Hydrogen is one of most promising solution for the energy transition. It can be produced through hydrolysis using excess of electricity from renewable sources. In a short-term approach, European gas operators foresee to inject part of produced hydrogen in existing natural gas network. Expected blending volumes between 10%-20% in volume in the next decade looks reasonable when looking at the technical and normative limitations.
When blending hydrogen with natural gas in the existing transmission network, physicochemical properties of the gas mixture is affected. At constant transported standard volume flows, natural gas blended with hydrogen generates less pressure drop in pipeline due to reduced friction. Consequently, existing compression equipment can cope with new mixture without any modification. In addition, though hydrogen is more difficult to compress, the compressor duty is further reduced as hydrogen content increases.
However, energy capacity per volume of hydrogen is much lower than the natural gas. When hydrogen is injected, transported volumes should be increased in order to keep the same available energy capacity at the pipeline output. In such case, it has been observed that existing compressor station can cope with hydrogen content up to 5% volume, using speed and power design margins. Above, compression equipment should be replaced.

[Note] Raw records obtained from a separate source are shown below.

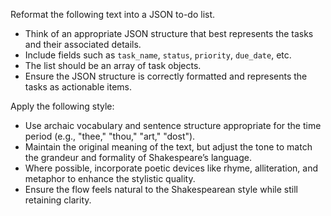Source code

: Reformat the following text into a JSON to-do list.  
- Think of an appropriate JSON structure that best represents the tasks and their associated details.  
- Include fields such as `task_name`, `status`, `priority`, `due_date`, etc.  
- The list should be an array of task objects.  
- Ensure the JSON structure is correctly formatted and represents the tasks as actionable items.


Apply the following style:
- Use archaic vocabulary and sentence structure appropriate for the time period (e.g., "thee," "thou," "art," "dost").  
- Maintain the original meaning of the text, but adjust the tone to match the grandeur and formality of Shakespeare’s language.  
- Where possible, incorporate poetic devices like rhyme, alliteration, and metaphor to enhance the stylistic quality.  
- Ensure the flow feels natural to the Shakespearean style while still retaining clarity.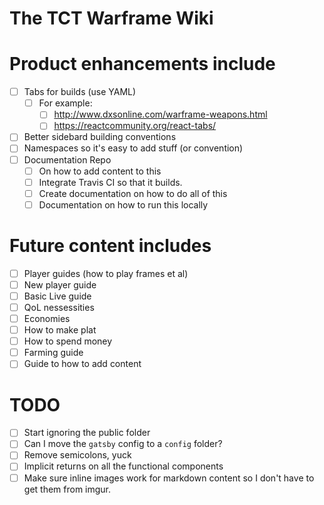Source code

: # The TCT Warframe Wiki

# Product enhancements include
- [ ] Tabs for builds (use YAML)
  - [ ] For example: 
    - [ ] http://www.dxsonline.com/warframe-weapons.html
    - [ ] https://reactcommunity.org/react-tabs/
- [ ] Better sidebard building conventions
- [ ] Namespaces so it's easy to add stuff (or convention)
- [ ] Documentation Repo
  - [ ] On how to add content to this
  - [ ] Integrate Travis CI so that it builds.
  - [ ] Create documentation on how to do all of this
  - [ ] Documentation on how to run this locally

# Future content includes
- [ ] Player guides (how to play frames et al)
- [ ] New player guide
- [ ] Basic Live guide
- [ ] QoL nessessities
- [ ] Economies
- [ ] How to make plat
- [ ] How to spend money
- [ ] Farming guide
- [ ] Guide to how to add content

# TODO
- [ ] Start ignoring the public folder
- [ ] Can I move the `gatsby` config to a `config` folder?
- [ ] Remove semicolons, yuck
- [ ] Implicit returns on all the functional components
- [ ] Make sure inline images work for markdown content so I don't have to get them from imgur.
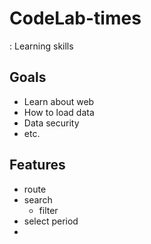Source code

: # CodeLab-times
: Learning skills

## Goals
- Learn about web 
- How to load data
- Data security
- etc.

## Features
- route
- search
  -  filter
- select period
-
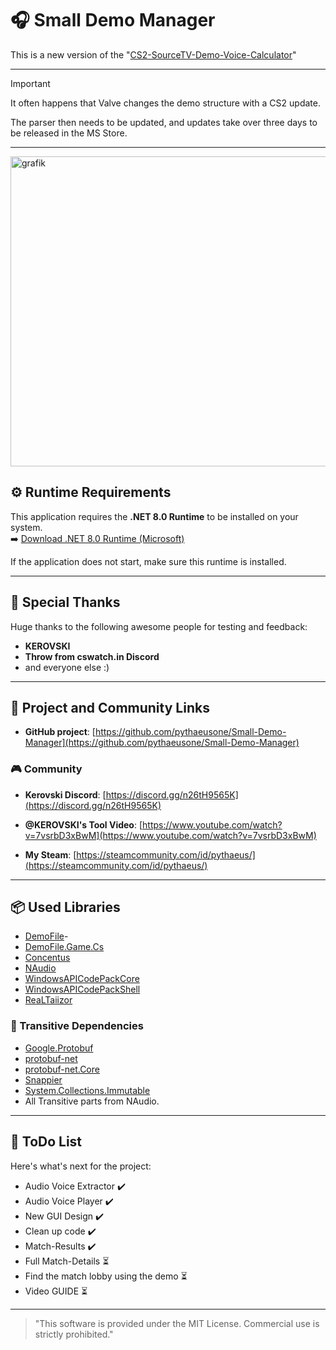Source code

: # 🎧 Small Demo Manager 

This is a new version of the "[CS2-SourceTV-Demo-Voice-Calculator](https://github.com/pythaeusone/CS2-SourceTV-Demo-Voice-Calculator)"

---

> [!IMPORTANT]
> It often happens that Valve changes the demo structure with a CS2 update.
> 
> The parser then needs to be updated, and updates take over three days to be released in the MS Store.

---

<img width="998" height="496" alt="grafik" src="https://github.com/user-attachments/assets/e898f93c-6650-4311-87ac-8d761ce20ff3" />




## ⚙️ Runtime Requirements

This application requires the **.NET 8.0 Runtime** to be installed on your system.  
➡️ [Download .NET 8.0 Runtime (Microsoft)](https://dotnet.microsoft.com/en-us/download/dotnet/thank-you/runtime-desktop-8.0.15-windows-x64-installer?cid=getdotnetcore)

If the application does not start, make sure this runtime is installed.

---

## 🙏 Special Thanks

Huge thanks to the following awesome people for testing and feedback:
- **KEROVSKI**
- **Throw from cswatch.in Discord**
- and everyone else :)

---

## 🔗 Project and Community Links

- **GitHub project**: [https://github.com/pythaeusone/Small-Demo-Manager](https://github.com/pythaeusone/Small-Demo-Manager)

### 🎮 Community

- **Kerovski Discord**: [https://discord.gg/n26tH9565K](https://discord.gg/n26tH9565K)
- **@KEROVSKI's Tool Video**: [https://www.youtube.com/watch?v=7vsrbD3xBwM](https://www.youtube.com/watch?v=7vsrbD3xBwM)

- **My Steam**: [https://steamcommunity.com/id/pythaeus/](https://steamcommunity.com/id/pythaeus/)

---

## 📦 Used Libraries

- [DemoFile](https://www.nuget.org/packages/DemoFile/)- 
- [DemoFile.Game.Cs](https://www.nuget.org/packages/DemoFile.Game.Cs)
- [Concentus](https://www.nuget.org/packages/Concentus)
- [NAudio](https://www.nuget.org/packages/NAudio)
- [WindowsAPICodePackCore](https://www.nuget.org/packages/WindowsAPICodePackCore)
- [WindowsAPICodePackShell](https://www.nuget.org/packages/WindowsAPICodePackShell)
- [ReaLTaiizor](https://www.nuget.org/packages/ReaLTaiizor)

### 🔁 Transitive Dependencies

- [Google.Protobuf](https://www.nuget.org/packages/Google.Protobuf)  
- [protobuf-net](https://www.nuget.org/packages/protobuf-net)  
- [protobuf-net.Core](https://www.nuget.org/packages/protobuf-net.Core)  
- [Snappier](https://www.nuget.org/packages/Snappier)  
- [System.Collections.Immutable](https://www.nuget.org/packages/System.Collections.Immutable)
- All Transitive parts from NAudio.

---

## 📅 ToDo List

Here's what's next for the project:

- Audio Voice Extractor ✔️
- Audio Voice Player ✔️
- New GUI Design ✔️
- Clean up code ✔️
- Match-Results ✔️
- Full Match-Details ⏳
- Find the match lobby using the demo ⏳
- Video GUIDE ⏳

---

> "This software is provided under the MIT License. Commercial use is strictly prohibited."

Injection of hydrogen in existing natural gas network raises other challenges. Compatibility of hydrogen with materials used in the machine must be investigated carefully. As most of compressor stations in Europe are equipped with integrated oil free motor driven centrifugal compressors, material compatibility investigations must cover also the magnetic bearings and the motor components, as they are in direct contact with the process gas. In absence of evidence of compatibility, it is suggested to perform some experimental validations.